Drawing both on primary sources from the period in question and the latest scholarly investigations, author István Vásáry makes a persuasive case for how these enigmatic tribes who would later all but disappear from history actually played a major role not only in medieval military affairs, but also in establishing viable political entities in what are now Bulgaria and Romania. The Cumans and Tatars not only made their presence felt as troops under their own command, or as mercenaries in foreign armies, but were also assimilated by the societies with which they came into contact, in some cases inhabiting the uppermost reaches of government and society. They married into the nobility of all adjacent societies, including even that of the Latins who held Constantinople from 1204-1261.
An important point that Cumans and Tatars establishes is that while the Ottomans tend to get all the credit (or, all the blame) for wresting control of the Balkans, there were other Turkic peoples who had established a strong presence there far before they had ever dreamed of an empire in Europe.
At the same time, Vásáry makes a convincing case that the Ottoman conquest of the Balkans was neither accidental nor particularly tragic, in comparison with the prevailing anarchy of the time - a situation partially caused by the unpredictable military depravations of the transient Cuman and Tatar tribes that swept down from the steppes with unsettling (for the local inhabitants) regularity.
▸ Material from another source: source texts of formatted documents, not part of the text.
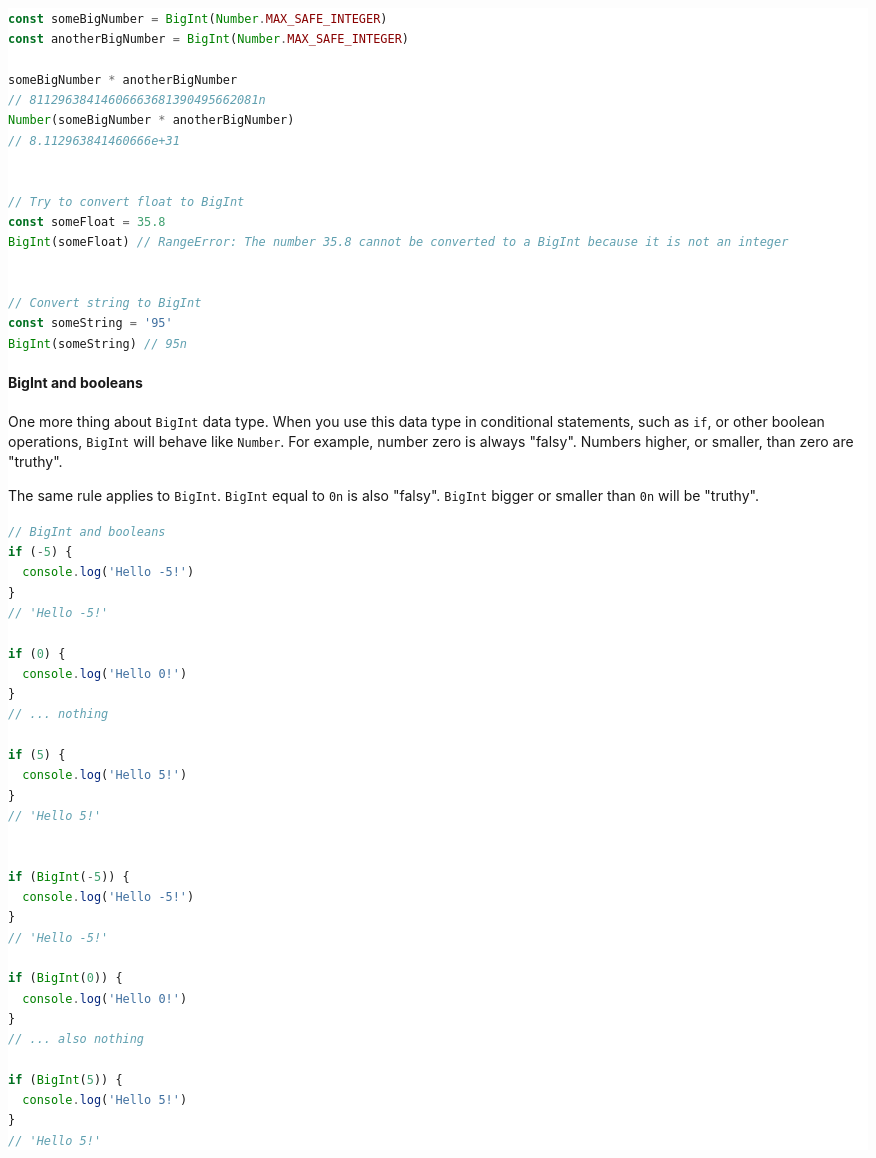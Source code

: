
 ```js
const someBigNumber = BigInt(Number.MAX_SAFE_INTEGER)
const anotherBigNumber = BigInt(Number.MAX_SAFE_INTEGER)

someBigNumber * anotherBigNumber
// 81129638414606663681390495662081n
Number(someBigNumber * anotherBigNumber)
// 8.112963841460666e+31


// Try to convert float to BigInt
const someFloat = 35.8
BigInt(someFloat) // RangeError: The number 35.8 cannot be converted to a BigInt because it is not an integer


// Convert string to BigInt
const someString = '95'
BigInt(someString) // 95n
```

#### BigInt and booleans

One more thing about `BigInt` data type. When you use this data type in conditional statements, such as `if`, or other boolean operations, `BigInt` will behave like `Number`. For example, number zero is always "falsy". Numbers higher, or smaller, than zero are "truthy".

The same rule applies to `BigInt`. `BigInt` equal to `0n` is also "falsy". `BigInt` bigger or smaller than `0n` will be "truthy".

```js
// BigInt and booleans
if (-5) {
  console.log('Hello -5!')
}
// 'Hello -5!'

if (0) {
  console.log('Hello 0!')
}
// ... nothing

if (5) {
  console.log('Hello 5!')
}
// 'Hello 5!'


if (BigInt(-5)) {
  console.log('Hello -5!')
}
// 'Hello -5!'

if (BigInt(0)) {
  console.log('Hello 0!')
}
// ... also nothing

if (BigInt(5)) {
  console.log('Hello 5!')
}
// 'Hello 5!'
```
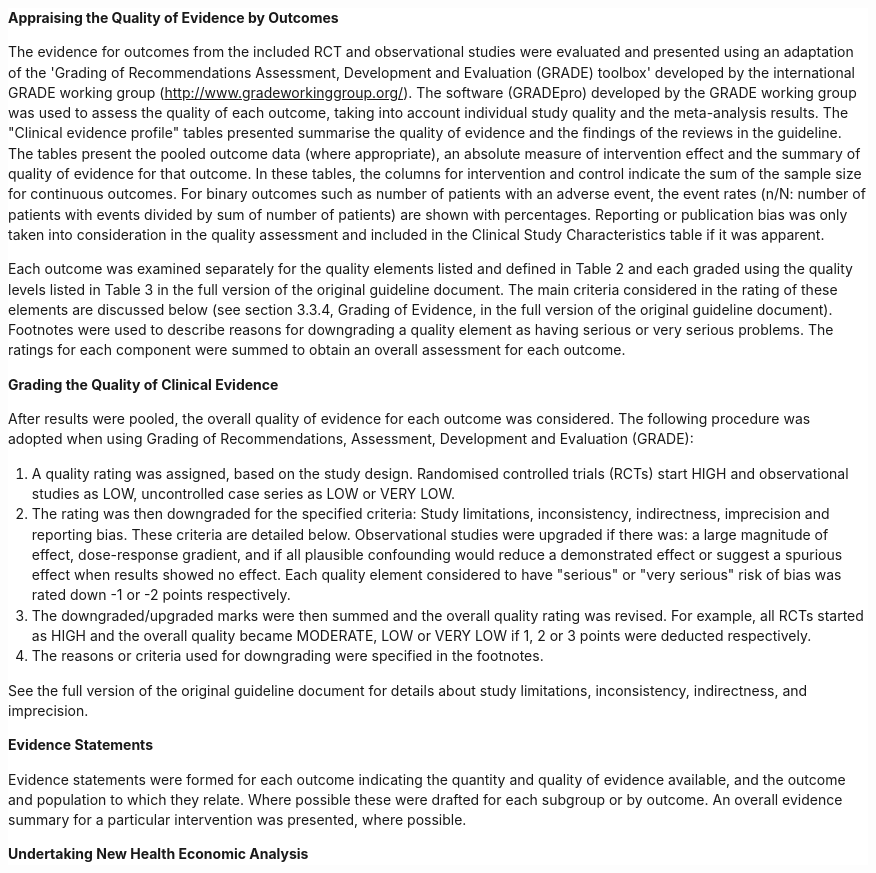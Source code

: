 **Appraising the Quality of Evidence by Outcomes**

The evidence for outcomes from the included RCT and observational studies were evaluated and presented using an adaptation of the 'Grading of Recommendations Assessment, Development and Evaluation (GRADE) toolbox' developed by the international GRADE working group (<http://www.gradeworkinggroup.org/>). The software (GRADEpro) developed by the GRADE working group was used to assess the quality of each outcome, taking into account individual study quality and the meta-analysis results. The "Clinical evidence profile" tables presented summarise the quality of evidence and the findings of the reviews in the guideline. The tables present the pooled outcome data (where appropriate), an absolute measure of intervention effect and the summary of quality of evidence for that outcome. In these tables, the columns for intervention and control indicate the sum of the sample size for continuous outcomes. For binary outcomes such as number of patients with an adverse event, the event rates (n/N: number of patients with events divided by sum of number of patients) are shown with percentages. Reporting or publication bias was only taken into consideration in the quality assessment and included in the Clinical Study Characteristics table if it was apparent.

Each outcome was examined separately for the quality elements listed and defined in Table 2 and each graded using the quality levels listed in Table 3 in the full version of the original guideline document. The main criteria considered in the rating of these elements are discussed below (see section 3.3.4, Grading of Evidence, in the full version of the original guideline document). Footnotes were used to describe reasons for downgrading a quality element as having serious or very serious problems. The ratings for each component were summed to obtain an overall assessment for each outcome.

**Grading the Quality of Clinical Evidence**

After results were pooled, the overall quality of evidence for each outcome was considered. The following procedure was adopted when using Grading of Recommendations, Assessment, Development and Evaluation (GRADE):

  1. A quality rating was assigned, based on the study design. Randomised controlled trials (RCTs) start HIGH and observational studies as LOW, uncontrolled case series as LOW or VERY LOW. 
  2. The rating was then downgraded for the specified criteria: Study limitations, inconsistency, indirectness, imprecision and reporting bias. These criteria are detailed below. Observational studies were upgraded if there was: a large magnitude of effect, dose-response gradient, and if all plausible confounding would reduce a demonstrated effect or suggest a spurious effect when results showed no effect. Each quality element considered to have "serious" or "very serious" risk of bias was rated down -1 or -2 points respectively. 
  3. The downgraded/upgraded marks were then summed and the overall quality rating was revised. For example, all RCTs started as HIGH and the overall quality became MODERATE, LOW or VERY LOW if 1, 2 or 3 points were deducted respectively. 
  4. The reasons or criteria used for downgrading were specified in the footnotes. 



See the full version of the original guideline document for details about study limitations, inconsistency, indirectness, and imprecision.

**Evidence Statements**

Evidence statements were formed for each outcome indicating the quantity and quality of evidence available, and the outcome and population to which they relate. Where possible these were drafted for each subgroup or by outcome. An overall evidence summary for a particular intervention was presented, where possible.

**Undertaking New Health Economic Analysis**
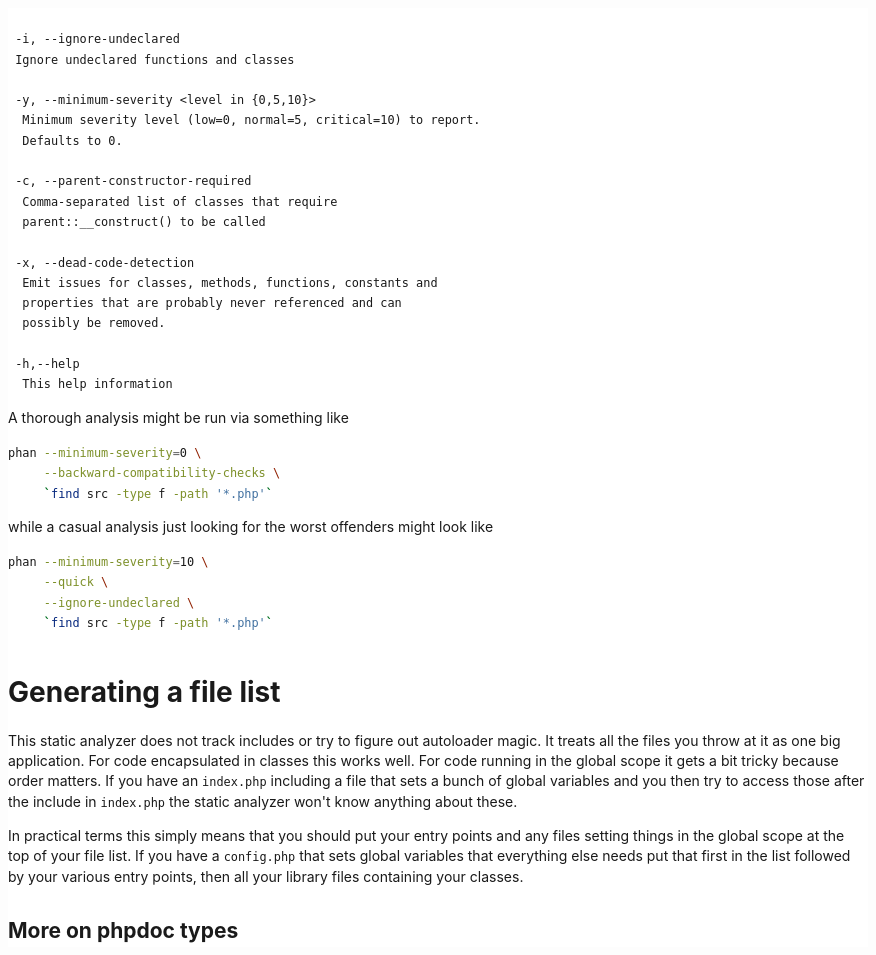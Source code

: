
 ```

 -i, --ignore-undeclared
 Ignore undeclared functions and classes

 -y, --minimum-severity <level in {0,5,10}>
  Minimum severity level (low=0, normal=5, critical=10) to report.
  Defaults to 0.

 -c, --parent-constructor-required
  Comma-separated list of classes that require
  parent::__construct() to be called

 -x, --dead-code-detection
  Emit issues for classes, methods, functions, constants and
  properties that are probably never referenced and can
  possibly be removed.

 -h,--help
  This help information
```

A thorough analysis might be run via something like

```bash
phan --minimum-severity=0 \
     --backward-compatibility-checks \
     `find src -type f -path '*.php'`
```

while a casual analysis just looking for the worst offenders might look like

```bash
phan --minimum-severity=10 \
     --quick \
     --ignore-undeclared \
     `find src -type f -path '*.php'`
```


# Generating a file list

This static analyzer does not track includes or try to figure out autoloader magic. It treats
all the files you throw at it as one big application. For code encapsulated in classes this
works well. For code running in the global scope it gets a bit tricky because order
matters. If you have an `index.php` including a file that sets a bunch of global variables and
you then try to access those after the include in `index.php` the static analyzer won't
know anything about these.

In practical terms this simply means that you should put your entry points and any files
setting things in the global scope at the top of your file list. If you have a `config.php`
that sets global variables that everything else needs put that first in the list followed by your
various entry points, then all your library files containing your classes.

## More on phpdoc types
In his retelling, the Pax Ottomanica finally brought a long period of peace and stability to a region that had been sorely lacking in these qualities for centuries.
And so in the end, the fate of the Balkans was somewhat a matter of pick your poison- the invasion of Turkic peoples from the northeast (Ukraine) or from the southeast (Anatolia). Had the former tribes been as ideologically motivated and driven to urbanization by geographical concerns as were the latter, then perhaps they and not the Ottomans would have established an empire in Europe. That they didn't does not mean that the Tatars and Cumans and their legacy should be ignored.